Find the string "persistent" in the records. Copy each line that has it.

Collected data entries:
-=-=-=-=-
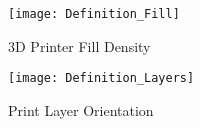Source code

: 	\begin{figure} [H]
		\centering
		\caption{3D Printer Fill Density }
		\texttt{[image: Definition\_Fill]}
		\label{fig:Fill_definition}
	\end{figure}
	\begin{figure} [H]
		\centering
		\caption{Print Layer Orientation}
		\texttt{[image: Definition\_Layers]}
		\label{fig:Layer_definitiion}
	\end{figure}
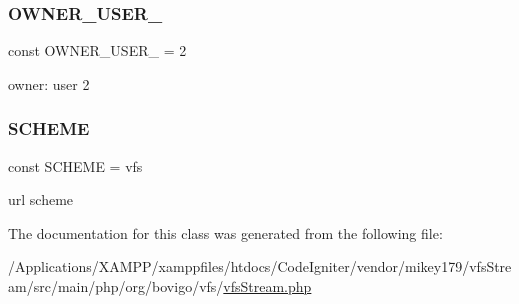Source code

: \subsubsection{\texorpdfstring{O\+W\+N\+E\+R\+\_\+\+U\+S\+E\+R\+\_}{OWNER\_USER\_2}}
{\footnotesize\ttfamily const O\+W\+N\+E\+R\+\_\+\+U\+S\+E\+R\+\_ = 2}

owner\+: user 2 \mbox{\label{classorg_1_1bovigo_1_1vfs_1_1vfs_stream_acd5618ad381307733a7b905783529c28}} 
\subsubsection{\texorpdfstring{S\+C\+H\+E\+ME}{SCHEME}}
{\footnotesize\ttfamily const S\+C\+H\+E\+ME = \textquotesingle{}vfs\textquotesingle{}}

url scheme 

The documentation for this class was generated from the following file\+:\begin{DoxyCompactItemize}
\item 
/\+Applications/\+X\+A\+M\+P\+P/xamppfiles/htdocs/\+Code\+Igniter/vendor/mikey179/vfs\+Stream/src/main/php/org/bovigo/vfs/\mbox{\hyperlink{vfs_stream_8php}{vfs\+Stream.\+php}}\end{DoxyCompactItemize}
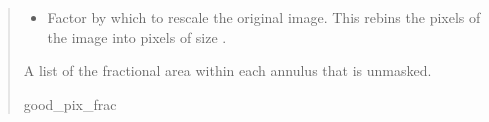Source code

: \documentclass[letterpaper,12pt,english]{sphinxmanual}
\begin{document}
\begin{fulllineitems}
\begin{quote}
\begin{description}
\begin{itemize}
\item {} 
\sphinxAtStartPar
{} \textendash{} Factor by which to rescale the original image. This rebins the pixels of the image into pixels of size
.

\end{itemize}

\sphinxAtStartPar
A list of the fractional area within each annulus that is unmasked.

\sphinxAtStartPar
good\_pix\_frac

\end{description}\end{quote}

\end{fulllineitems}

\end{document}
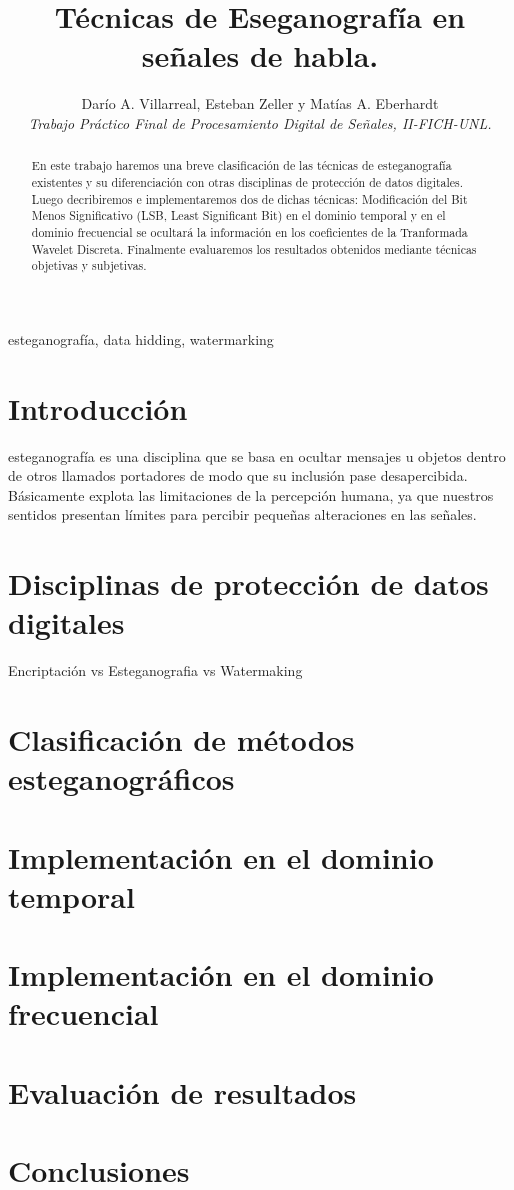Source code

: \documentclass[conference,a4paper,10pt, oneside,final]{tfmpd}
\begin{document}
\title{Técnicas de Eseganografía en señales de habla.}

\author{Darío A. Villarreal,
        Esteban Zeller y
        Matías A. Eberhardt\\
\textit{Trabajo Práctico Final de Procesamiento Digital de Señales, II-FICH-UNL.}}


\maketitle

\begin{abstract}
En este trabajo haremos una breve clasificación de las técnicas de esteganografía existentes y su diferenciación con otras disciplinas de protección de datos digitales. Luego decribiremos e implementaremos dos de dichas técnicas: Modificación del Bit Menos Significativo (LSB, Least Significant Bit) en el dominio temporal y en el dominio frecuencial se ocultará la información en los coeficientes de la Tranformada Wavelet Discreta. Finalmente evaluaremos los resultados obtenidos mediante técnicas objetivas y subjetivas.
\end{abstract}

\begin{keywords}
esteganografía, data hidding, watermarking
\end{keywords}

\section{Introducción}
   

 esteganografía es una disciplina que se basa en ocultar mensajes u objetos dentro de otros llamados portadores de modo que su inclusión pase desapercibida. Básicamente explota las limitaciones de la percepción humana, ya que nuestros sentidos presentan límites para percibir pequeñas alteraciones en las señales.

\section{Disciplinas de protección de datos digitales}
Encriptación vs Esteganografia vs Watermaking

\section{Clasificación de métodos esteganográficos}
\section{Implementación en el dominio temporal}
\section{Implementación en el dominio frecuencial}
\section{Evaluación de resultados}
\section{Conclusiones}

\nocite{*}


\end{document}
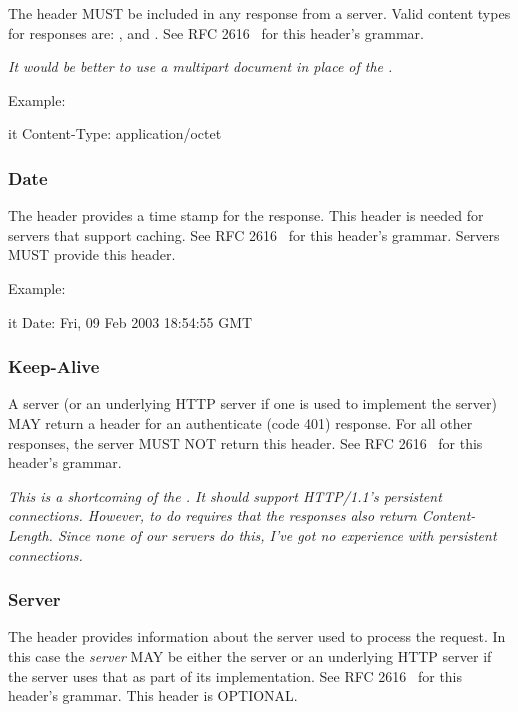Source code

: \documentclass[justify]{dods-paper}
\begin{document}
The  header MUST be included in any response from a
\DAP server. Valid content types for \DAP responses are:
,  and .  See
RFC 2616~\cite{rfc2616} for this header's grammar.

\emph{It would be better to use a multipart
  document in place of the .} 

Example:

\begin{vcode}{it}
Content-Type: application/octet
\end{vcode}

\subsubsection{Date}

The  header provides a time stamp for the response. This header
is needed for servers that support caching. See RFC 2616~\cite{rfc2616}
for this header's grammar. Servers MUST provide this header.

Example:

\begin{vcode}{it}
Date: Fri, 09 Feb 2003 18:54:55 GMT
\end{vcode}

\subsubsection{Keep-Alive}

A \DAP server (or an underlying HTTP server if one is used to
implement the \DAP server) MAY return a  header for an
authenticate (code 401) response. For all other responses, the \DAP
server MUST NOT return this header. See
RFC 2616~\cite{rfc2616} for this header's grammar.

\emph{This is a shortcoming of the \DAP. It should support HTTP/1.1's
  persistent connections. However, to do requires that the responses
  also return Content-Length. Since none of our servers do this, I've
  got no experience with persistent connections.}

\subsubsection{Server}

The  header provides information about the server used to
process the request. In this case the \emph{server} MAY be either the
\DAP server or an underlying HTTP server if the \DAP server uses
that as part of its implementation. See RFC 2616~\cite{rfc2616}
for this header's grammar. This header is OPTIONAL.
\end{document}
-=-=-=-=-
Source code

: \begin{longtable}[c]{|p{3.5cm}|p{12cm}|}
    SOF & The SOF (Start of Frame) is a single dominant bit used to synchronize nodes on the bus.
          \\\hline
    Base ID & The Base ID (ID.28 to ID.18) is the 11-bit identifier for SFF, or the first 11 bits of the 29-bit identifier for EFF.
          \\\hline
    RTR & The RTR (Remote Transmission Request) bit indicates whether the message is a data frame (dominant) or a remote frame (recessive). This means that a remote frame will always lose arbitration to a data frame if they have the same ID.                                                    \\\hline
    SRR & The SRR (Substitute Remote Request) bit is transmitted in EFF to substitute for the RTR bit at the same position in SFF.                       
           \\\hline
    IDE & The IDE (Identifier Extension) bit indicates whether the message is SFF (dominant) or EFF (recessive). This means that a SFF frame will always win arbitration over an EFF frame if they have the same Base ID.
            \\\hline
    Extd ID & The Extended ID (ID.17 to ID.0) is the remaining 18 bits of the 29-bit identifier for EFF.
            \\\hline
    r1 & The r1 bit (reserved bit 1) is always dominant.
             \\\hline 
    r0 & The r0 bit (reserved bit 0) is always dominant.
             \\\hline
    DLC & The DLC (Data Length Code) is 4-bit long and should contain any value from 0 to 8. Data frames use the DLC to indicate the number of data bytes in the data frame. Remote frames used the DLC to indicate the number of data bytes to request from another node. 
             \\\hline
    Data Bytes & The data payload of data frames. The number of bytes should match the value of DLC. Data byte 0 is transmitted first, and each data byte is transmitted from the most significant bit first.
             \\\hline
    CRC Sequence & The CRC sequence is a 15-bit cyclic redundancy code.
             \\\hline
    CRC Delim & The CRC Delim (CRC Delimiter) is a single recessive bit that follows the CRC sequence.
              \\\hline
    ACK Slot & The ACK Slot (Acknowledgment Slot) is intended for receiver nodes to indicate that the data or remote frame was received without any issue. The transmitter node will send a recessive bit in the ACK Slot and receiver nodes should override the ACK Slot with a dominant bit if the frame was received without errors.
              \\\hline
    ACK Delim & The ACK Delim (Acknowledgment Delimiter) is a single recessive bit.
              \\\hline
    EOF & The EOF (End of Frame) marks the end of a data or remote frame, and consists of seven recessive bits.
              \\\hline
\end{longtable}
-=-=-=-=-
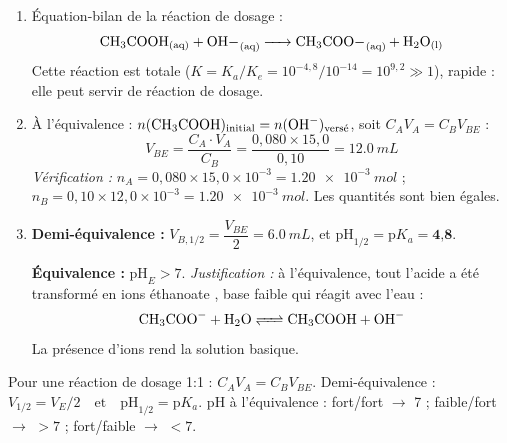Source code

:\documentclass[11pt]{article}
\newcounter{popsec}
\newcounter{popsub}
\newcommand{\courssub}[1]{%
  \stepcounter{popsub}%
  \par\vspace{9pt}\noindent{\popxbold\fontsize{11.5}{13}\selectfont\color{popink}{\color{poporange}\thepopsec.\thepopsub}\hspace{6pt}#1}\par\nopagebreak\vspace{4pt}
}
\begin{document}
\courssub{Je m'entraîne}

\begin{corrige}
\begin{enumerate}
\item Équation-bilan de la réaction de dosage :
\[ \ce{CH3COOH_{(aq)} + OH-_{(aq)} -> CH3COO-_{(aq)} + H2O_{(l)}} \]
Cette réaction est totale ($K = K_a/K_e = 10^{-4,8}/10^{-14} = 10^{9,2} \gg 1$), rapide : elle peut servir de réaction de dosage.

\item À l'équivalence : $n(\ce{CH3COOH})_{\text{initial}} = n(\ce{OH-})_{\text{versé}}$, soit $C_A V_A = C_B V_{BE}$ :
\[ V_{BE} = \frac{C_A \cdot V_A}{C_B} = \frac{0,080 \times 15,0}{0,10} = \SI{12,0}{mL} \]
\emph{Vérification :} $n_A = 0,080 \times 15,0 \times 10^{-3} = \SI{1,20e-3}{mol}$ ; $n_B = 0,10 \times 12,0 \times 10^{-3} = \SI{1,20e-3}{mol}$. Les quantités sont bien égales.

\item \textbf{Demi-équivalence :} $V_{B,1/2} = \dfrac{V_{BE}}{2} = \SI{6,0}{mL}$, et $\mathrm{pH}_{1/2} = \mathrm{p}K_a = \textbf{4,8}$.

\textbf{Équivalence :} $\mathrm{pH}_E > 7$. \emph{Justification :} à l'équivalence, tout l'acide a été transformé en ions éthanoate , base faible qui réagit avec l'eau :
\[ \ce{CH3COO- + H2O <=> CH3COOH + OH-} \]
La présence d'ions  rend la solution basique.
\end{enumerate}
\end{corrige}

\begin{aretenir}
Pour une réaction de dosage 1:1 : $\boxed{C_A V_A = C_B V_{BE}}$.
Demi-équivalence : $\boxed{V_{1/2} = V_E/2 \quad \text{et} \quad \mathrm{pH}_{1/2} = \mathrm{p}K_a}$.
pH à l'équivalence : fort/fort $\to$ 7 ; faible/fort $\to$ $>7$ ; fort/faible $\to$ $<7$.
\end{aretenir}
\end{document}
-=-=-=-=-
● COMPLETED TASK
  persistent connections. However, to do requires that the responses
  got no experience with persistent connections.}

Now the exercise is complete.